RECORDS FOR THIS EXERCISE:
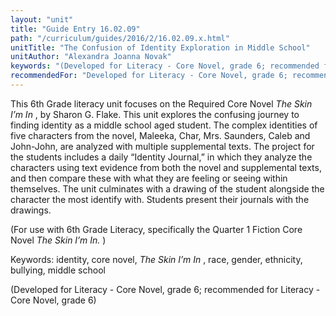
 ```yaml
---
layout: "unit"
title: "Guide Entry 16.02.09"
path: "/curriculum/guides/2016/2/16.02.09.x.html"
unitTitle: "The Confusion of Identity Exploration in Middle School"
unitAuthor: "Alexandra Joanna Novak"
keywords: "(Developed for Literacy - Core Novel, grade 6; recommended for Literacy - Core Novel, grade 6)"
recommendedFor: "Developed for Literacy - Core Novel, grade 6; recommended for Literacy - Core Novel, grade 6"
---
```

<main>
 <p>
  This 6th Grade literacy unit focuses on the Required Core Novel
  <em>
   The Skin I’m In
  </em>
  , by Sharon G. Flake. This unit explores the confusing journey to finding identity as a middle school aged student. The complex identities of five characters from the novel, Maleeka, Char, Mrs. Saunders, Caleb and John-John, are analyzed with multiple supplemental texts. The project for the students includes a daily “Identity Journal,” in which they analyze the characters using text evidence from both the novel and supplemental texts, and then compare these with what they are feeling or seeing within themselves. The unit culminates with a drawing of the student alongside the character the most identify with. Students present their journals with the drawings.
 </p>
 <p>
  (For use with 6th Grade Literacy, specifically the Quarter 1 Fiction Core Novel
  <em>
   The Skin I’m In.
  </em>
  )
 </p>
 <p>
  Keywords: identity, core novel,
  <em>
   The Skin I’m In
  </em>
  , race, gender, ethnicity, bullying, middle school
 </p>
 <p>
  (Developed for Literacy - Core Novel, grade 6; recommended for Literacy - Core Novel, grade 6)
 </p>
</main>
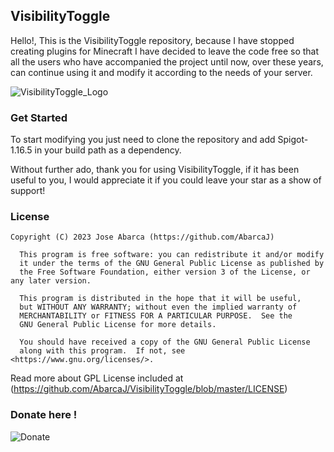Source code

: ## VisibilityToggle
Hello!, This is the VisibilityToggle repository, because I have stopped creating plugins for Minecraft I have decided to leave the code free so that all the users who have accompanied the project until now, over these years, can continue using it and modify it according to the needs of your server.

![VisibilityToggle_Logo](https://www.spigotmc.org/data/resource_icons/61/61681.jpg?1539913852)

### Get Started
To start modifying you just need to clone the repository and add Spigot-1.16.5 in your build path as a dependency.

Without further ado, thank you for using VisibilityToggle, if it has been useful to you, I would appreciate it if you could leave your star as a show of support!

### License
```
Copyright (C) 2023 Jose Abarca (https://github.com/AbarcaJ)

  This program is free software: you can redistribute it and/or modify
  it under the terms of the GNU General Public License as published by
  the Free Software Foundation, either version 3 of the License, or any later version.

  This program is distributed in the hope that it will be useful,
  but WITHOUT ANY WARRANTY; without even the implied warranty of
  MERCHANTABILITY or FITNESS FOR A PARTICULAR PURPOSE.  See the
  GNU General Public License for more details.

  You should have received a copy of the GNU General Public License
  along with this program.  If not, see <https://www.gnu.org/licenses/>.
```
Read more about GPL License included at (https://github.com/AbarcaJ/VisibilityToggle/blob/master/LICENSE)

### Donate here !
![Donate](https://i.imgur.com/nKP6aAG.png)

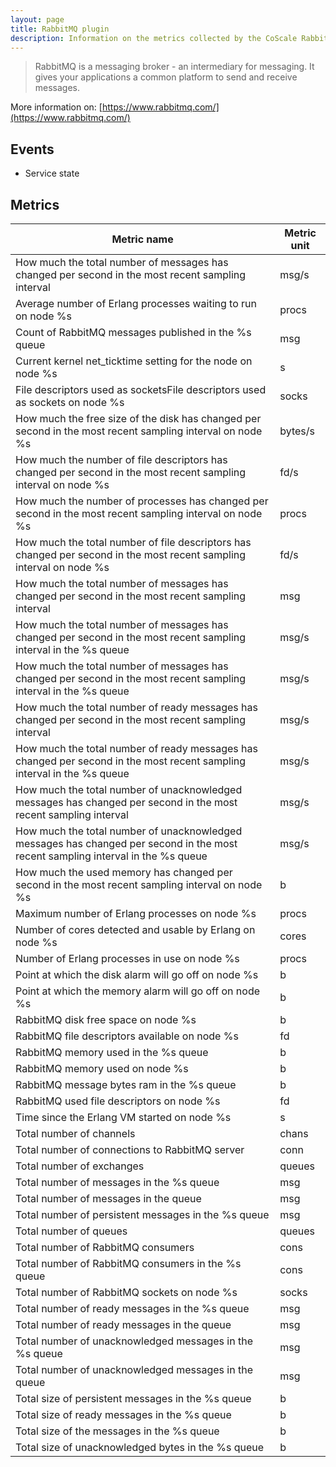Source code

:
 ```yaml
---
layout: page
title: RabbitMQ plugin
description: Information on the metrics collected by the CoScale RabbitMQ plugin.
---
```


> RabbitMQ is a messaging broker - an intermediary for messaging. It gives your applications a common platform to send and receive messages.

More information on: [https://www.rabbitmq.com/](https://www.rabbitmq.com/)

## Events

* Service state

## Metrics

| Metric name                                                                                                                      | Metric unit |
|----------------------------------------------------------------------------------------------------------------------------------|-------------|
| How much the total number of messages has changed per second in the most recent sampling interval                                | msg/s       |
| Average number of Erlang processes waiting to run on node %s                                                                     | procs       |
| Count of RabbitMQ messages published in the %s queue                                                                             | msg         |
| Current kernel net_ticktime setting for the node on node %s                                                                      | s           |
| File descriptors used as socketsFile descriptors used as sockets on node %s                                                      | socks       |
| How much the free size of the disk has changed per second in the most recent sampling interval on node %s                        | bytes/s     |
| How much the number of file descriptors has changed per second in the most recent sampling interval on node %s                   | fd/s        |
| How much the number of processes has changed per second in the most recent sampling interval on node %s                          | procs       |
| How much the total number of file descriptors has changed per second in the most recent sampling interval on node %s             | fd/s        |
| How much the total number of messages has changed per second in the most recent sampling interval                                | msg         |
| How much the total number of messages has changed per second in the most recent sampling interval in the %s queue                | msg/s       |
| How much the total number of messages has changed per second in the most recent sampling interval in the %s queue                | msg/s       |
| How much the total number of ready messages has changed per second in the most recent sampling interval                          | msg/s       |
| How much the total number of ready messages has changed per second in the most recent sampling interval in the %s queue          | msg/s       |
| How much the total number of unacknowledged messages has changed per second in the most recent sampling interval                 | msg/s       |
| How much the total number of unacknowledged messages has changed per second in the most recent sampling interval in the %s queue | msg/s       |
| How much the used memory has changed per second in the most recent sampling interval on node %s                                  | b           |
| Maximum number of Erlang processes on node %s                                                                                    | procs       |
| Number of cores detected and usable by Erlang on node %s                                                                         | cores       |
| Number of Erlang processes in use on node %s                                                                                     | procs       |
| Point at which the disk alarm will go off on node %s                                                                             | b           |
| Point at which the memory alarm will go off on node %s                                                                           | b           |
| RabbitMQ disk free space on node %s                                                                                              | b           |
| RabbitMQ file descriptors available on node %s                                                                                   | fd          |
| RabbitMQ memory used in the %s queue                                                                                             | b           |
| RabbitMQ memory used on node %s                                                                                                  | b           |
| RabbitMQ message bytes ram in the %s queue                                                                                       | b           |
| RabbitMQ used file descriptors on node %s                                                                                        | fd          |
| Time since the Erlang VM started on node %s                                                                                      | s           |
| Total number of channels                                                                                                         | chans       |
| Total number of connections to RabbitMQ server                                                                                   | conn        |
| Total number of exchanges                                                                                                        | queues      |
| Total number of messages in the  %s queue                                                                                        | msg         |
| Total number of messages in the queue                                                                                            | msg         |
| Total number of persistent messages in the %s queue                                                                              | msg         |
| Total number of queues                                                                                                           | queues      |
| Total number of RabbitMQ consumers                                                                                               | cons        |
| Total number of RabbitMQ consumers in the %s queue                                                                               | cons        |
| Total number of RabbitMQ sockets on node %s                                                                                      | socks       |
| Total number of ready messages in the %s queue                                                                                   | msg         |
| Total number of ready messages in the queue                                                                                      | msg         |
| Total number of unacknowledged messages in the %s queue                                                                          | msg         |
| Total number of unacknowledged messages in the queue                                                                             | msg         |
| Total size of persistent messages in the %s queue                                                                                | b           |
| Total size of ready messages in the %s queue                                                                                     | b           |
| Total size of the messages in the %s queue                                                                                       | b           |
| Total size of unacknowledged bytes in the %s queue                                                                               | b           |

YOUR GOAL: If a line in the records above holds the string "Point", copy it out.

RESPONSE:
| Point at which the disk alarm will go off on node %s                                                                             | b           |
| Point at which the memory alarm will go off on node %s                                                                           | b           |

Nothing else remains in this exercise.